PROVIDED RECORDS »

[Start of section]

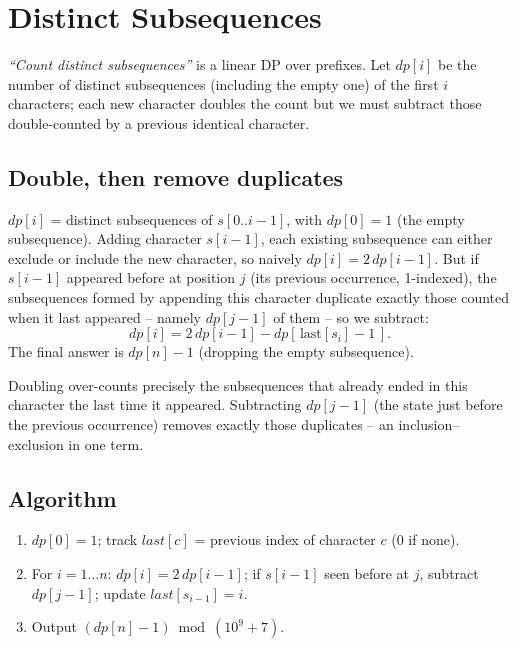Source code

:\section{Distinct Subsequences}
\label{sec:cses-distinct-subsequences}


\begin{patternbox}
\emph{``Count distinct subsequences''} is a linear DP over prefixes. Let
$\textit{dp}[i]$ be the number of distinct subsequences (including the
empty one) of the first $i$ characters; each new character doubles the
count but we must subtract those double-counted by a previous identical
character.
\end{patternbox}

\subsection*{Double, then remove duplicates}

$\textit{dp}[i]$ = distinct subsequences of $s[0..i-1]$, with
$\textit{dp}[0]=1$ (the empty subsequence). Adding character $s[i-1]$, each
existing subsequence can either exclude or include the new character, so
naively $\textit{dp}[i]=2\,\textit{dp}[i-1]$. But if $s[i-1]$ appeared
before at position $j$ (its previous occurrence, 1-indexed), the
subsequences formed by appending this character duplicate exactly those
counted when it last appeared -- namely $\textit{dp}[j-1]$ of them -- so we
subtract:
\[
  \textit{dp}[i]=2\,\textit{dp}[i-1]-\textit{dp}[\,\text{last}[s_i]-1\,].
\]
The final answer is $\textit{dp}[n]-1$ (dropping the empty subsequence).

\begin{ideabox}
Doubling over-counts precisely the subsequences that already ended in this
character the last time it appeared. Subtracting $\textit{dp}[j-1]$ (the
state just before the previous occurrence) removes exactly those
duplicates -- an inclusion--exclusion in one term.
\end{ideabox}

\subsection*{Algorithm}

\begin{enumerate}
  \item $\textit{dp}[0]=1$; track $\textit{last}[c]$ = previous index of
        character $c$ (0 if none).
  \item For $i=1\ldots n$: $\textit{dp}[i]=2\,\textit{dp}[i-1]$; if
        $s[i-1]$ seen before at $j$, subtract $\textit{dp}[j-1]$; update
        $\textit{last}[s_{i-1}]=i$.
  \item Output $(\textit{dp}[n]-1)\bmod(10^9+7)$.
\end{enumerate}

[End of section]

Would you please repeat the lines from the one with "of $s[0..i-1]$, with" through the last line of the listing above, exactly and with nothing else?

FINAL ANSWER »
$\textit{dp}[i]$ = distinct subsequences of $s[0..i-1]$, with
$\textit{dp}[0]=1$ (the empty subsequence). Adding character $s[i-1]$, each
existing subsequence can either exclude or include the new character, so
naively $\textit{dp}[i]=2\,\textit{dp}[i-1]$. But if $s[i-1]$ appeared
before at position $j$ (its previous occurrence, 1-indexed), the
subsequences formed by appending this character duplicate exactly those
counted when it last appeared -- namely $\textit{dp}[j-1]$ of them -- so we
subtract:
\[
  \textit{dp}[i]=2\,\textit{dp}[i-1]-\textit{dp}[\,\text{last}[s_i]-1\,].
\]
The final answer is $\textit{dp}[n]-1$ (dropping the empty subsequence).

\begin{ideabox}
Doubling over-counts precisely the subsequences that already ended in this
character the last time it appeared. Subtracting $\textit{dp}[j-1]$ (the
state just before the previous occurrence) removes exactly those
duplicates -- an inclusion--exclusion in one term.
\end{ideabox}

\subsection*{Algorithm}

\begin{enumerate}
  \item $\textit{dp}[0]=1$; track $\textit{last}[c]$ = previous index of
        character $c$ (0 if none).
  \item For $i=1\ldots n$: $\textit{dp}[i]=2\,\textit{dp}[i-1]$; if
        $s[i-1]$ seen before at $j$, subtract $\textit{dp}[j-1]$; update
        $\textit{last}[s_{i-1}]=i$.
  \item Output $(\textit{dp}[n]-1)\bmod(10^9+7)$.
\end{enumerate}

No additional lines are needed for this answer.